Mit den schmalen, vertikalen Öffnungen spricht das Gebäude die Sprache zeitgenössischer Architektur. Tief sitzen die Fenster in der Fassade, so dass der Betrachter zunächst dunkle Innenräume vermutet. Überraschenderweise sind die Büroräume und auch die innen angeordnete Treppe erstaunlich hell. Das erreichen die Architekten, indem sie einen Luftraum neben der Treppe anordnen, der sich über drei Etagen erstreckt. Ein Drittel des obersten Geschosses nimmt eine Dachterrasse ein. Die Architekten führen dort die Lochfassade konsequent weiter, so dass es vereinzelte Ausblicke gibt und das Erscheinungsbild des Gebäudes gewahrt bleibt.
Das Ziegelmaß bestimmt die Gestaltung: die Breite der Öffnungen, die Anordnungen der Stützen sowie der Trockenbauwände und diese Vorgabe wiederum die Größe der Räume.
Zurück zu den Anfängen des Bauens
„Back to the roots“, nennt Kriete die Entscheidung, auf eine Dämmung zu verzichten. Und stattdessen die Hülle 75 cm tief zu entwerfen. Dass sie ungedämmt ebenso eine konstante Temperatur im Innenraum hält wie ein gedämmtes Mauerwerk, wies der Fachplaner mit einer thermischen Simulation nach. Der U-Wert der Außenwand beträgt 0,14 W/m²K.

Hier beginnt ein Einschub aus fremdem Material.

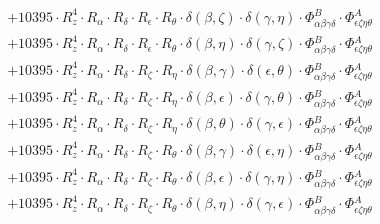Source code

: \documentclass{article}
\begin{document}
\begin{equation}
\begin{array}{c}
 \\[0.2em] 		 + 10395 \cdot R_{z}^{4} \cdot R_{\alpha{}} \cdot R_{\delta{}} \cdot R_{\epsilon{}} \cdot R_{\theta{}} \cdot \delta{}\left(\beta{}, \zeta{}\right) \cdot \delta{}\left(\gamma{}, \eta{}\right) \cdot \Phi{}^{B}_{\alpha{}\beta{}\gamma{}\delta{}} \cdot \Phi{}^{A}_{\epsilon{}\zeta{}\eta{}\theta{}} 
 \\[0.2em] 		 + 10395 \cdot R_{z}^{4} \cdot R_{\alpha{}} \cdot R_{\delta{}} \cdot R_{\epsilon{}} \cdot R_{\theta{}} \cdot \delta{}\left(\beta{}, \eta{}\right) \cdot \delta{}\left(\gamma{}, \zeta{}\right) \cdot \Phi{}^{B}_{\alpha{}\beta{}\gamma{}\delta{}} \cdot \Phi{}^{A}_{\epsilon{}\zeta{}\eta{}\theta{}} 
 \\[0.2em] 		 + 10395 \cdot R_{z}^{4} \cdot R_{\alpha{}} \cdot R_{\delta{}} \cdot R_{\zeta{}} \cdot R_{\eta{}} \cdot \delta{}\left(\beta{}, \gamma{}\right) \cdot \delta{}\left(\epsilon{}, \theta{}\right) \cdot \Phi{}^{B}_{\alpha{}\beta{}\gamma{}\delta{}} \cdot \Phi{}^{A}_{\epsilon{}\zeta{}\eta{}\theta{}} 
 \\[0.2em] 		 + 10395 \cdot R_{z}^{4} \cdot R_{\alpha{}} \cdot R_{\delta{}} \cdot R_{\zeta{}} \cdot R_{\eta{}} \cdot \delta{}\left(\beta{}, \epsilon{}\right) \cdot \delta{}\left(\gamma{}, \theta{}\right) \cdot \Phi{}^{B}_{\alpha{}\beta{}\gamma{}\delta{}} \cdot \Phi{}^{A}_{\epsilon{}\zeta{}\eta{}\theta{}} 
 \\[0.2em] 		 + 10395 \cdot R_{z}^{4} \cdot R_{\alpha{}} \cdot R_{\delta{}} \cdot R_{\zeta{}} \cdot R_{\eta{}} \cdot \delta{}\left(\beta{}, \theta{}\right) \cdot \delta{}\left(\gamma{}, \epsilon{}\right) \cdot \Phi{}^{B}_{\alpha{}\beta{}\gamma{}\delta{}} \cdot \Phi{}^{A}_{\epsilon{}\zeta{}\eta{}\theta{}} 
 \\[0.2em] 		 + 10395 \cdot R_{z}^{4} \cdot R_{\alpha{}} \cdot R_{\delta{}} \cdot R_{\zeta{}} \cdot R_{\theta{}} \cdot \delta{}\left(\beta{}, \gamma{}\right) \cdot \delta{}\left(\epsilon{}, \eta{}\right) \cdot \Phi{}^{B}_{\alpha{}\beta{}\gamma{}\delta{}} \cdot \Phi{}^{A}_{\epsilon{}\zeta{}\eta{}\theta{}} 
 \\[0.2em] 		 + 10395 \cdot R_{z}^{4} \cdot R_{\alpha{}} \cdot R_{\delta{}} \cdot R_{\zeta{}} \cdot R_{\theta{}} \cdot \delta{}\left(\beta{}, \epsilon{}\right) \cdot \delta{}\left(\gamma{}, \eta{}\right) \cdot \Phi{}^{B}_{\alpha{}\beta{}\gamma{}\delta{}} \cdot \Phi{}^{A}_{\epsilon{}\zeta{}\eta{}\theta{}} 
 \\[0.2em] 		 + 10395 \cdot R_{z}^{4} \cdot R_{\alpha{}} \cdot R_{\delta{}} \cdot R_{\zeta{}} \cdot R_{\theta{}} \cdot \delta{}\left(\beta{}, \eta{}\right) \cdot \delta{}\left(\gamma{}, \epsilon{}\right) \cdot \Phi{}^{B}_{\alpha{}\beta{}\gamma{}\delta{}} \cdot \Phi{}^{A}_{\epsilon{}\zeta{}\eta{}\theta{}} 

\end{array}
\end{equation}
\end{document}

Hauer Architekten hatten bereits Erfahrung im Umgang mit tiefen Fassaden gesammelt. Den Hochbunker in der Bielefelder Innenstadt bauten sie in Wohnungen um. „Die 2 m Stahlbetonwände ließen die Raumtemperatur nie unter 11 bis 12 °C fallen“, sagt Kriete. Stahlbeton und Mauerwerk sind sich bauphysikalisch nicht ähnlich. Die Architekten wussten dennoch, dicke Wände halten eine konstante Raumtemperatur. Mauerwerk hat eine geringere Strahlungskälte als Stahlbeton, die Oberflächentemperatur ist somit höher, was sich positiv auf die Raumtemperatur auswirkt.
Aufgrund des 75 cm tiefen, einschaligen Mauerwerks, konnten die Architekten auf gewisse Bauelemente verzichten, wie z. B. außen liegenden Blend- und Sonnenschutz. So stören keine ablenkenden Details das Erscheinungsbild. Nicht einmal Kanten von Fensterbänken sind zu erkennen, denn es gibt sie schlichtweg nicht. Stattdessen führen die Architekten das Regenwasser durch Leitungen im Mauerwerk in Sickermulden am Boden. Kriete vergleicht die Fensterlaibungen mit einer Duschwanne. Es ist dasselbe Prinzip, das die Architekten hier anwenden: Die Fensterlaibungen sind mit einer wasserabweisenden Schicht abgedichtet und fallen mittig zu einem Abfluss hin ab. Je zwei Abflüsse verbinden sich zu einem Fallrohr, das ebenfalls in der Ebene des Mauerwerks in den Boden geführt wird. Eine Kante von ca. 1 cm hindert das Regenwasser, entlang der Fassade unansehnliche Schlieren zu bilden. Daher ist von außen ausschließlich die Reinsilikatfarbe im Farbton Braun zu sehen. Die Mineralfarbe gibt Feuchte ungehindert nach außen ab und verbindet sich aufgrund ihrer Verkieselung mit dem Unterputz. Das ist wichtig für ein Gebäude ohne Dämmung und Dampfsperre. Somit werden Wasseransammlungen zwischen Anstrich und Unterputz verhindert, die zu Absprengungen und Rissen führen können. Außerdem fördert die Reinsilikatfarbe, da ohne Lösemittel, das Gesunde Bauen.
Nicht gängig, alternativ
„Eine 75 cm tiefe Wand zu mauern, ist nicht gängig“, sagt Kriete. Üblich ist eine Kalksandstein-Mauer, die verklebt wird. Kriete zeigt auf das dem Bürogebäude gegenüberliegende Wohnhaus, das zurzeit gebaut wird. „Das machen wir auch“, sagt sie. Keine Verzahnung ist notwendig, um die Ziegel aufeinander zu halten. Davor wird ein WDVS gesetzt. Fertig ist die Gebäudehülle, üblich und simpel. Das wollten die Architekten beim Bürogebäude in Gütersloh vermeiden. Sie suchten die Herausforderung. Und fanden im Bauherrn, der den Architekten gut kennt, Unterstützung in ihrem Vorhaben. „WDVS wäre eine Alternative gewesen“, sagt Kriete. Nur die Frage, wie in 10 bis 20 Jahren mit dem Sondermüll verfahren wird, beschäftigt die Architekten – bei jedem Projekt. Hier, bei „ihrem“ Bürogebäude – die Architekten sind gleichzeitig die Nutzer des Gebäudes –, suchten sie nach einem anderen – ökologischen – Weg. Und fanden ihn in einem Vollmauerwerk mit einer Tiefe von 75 cm.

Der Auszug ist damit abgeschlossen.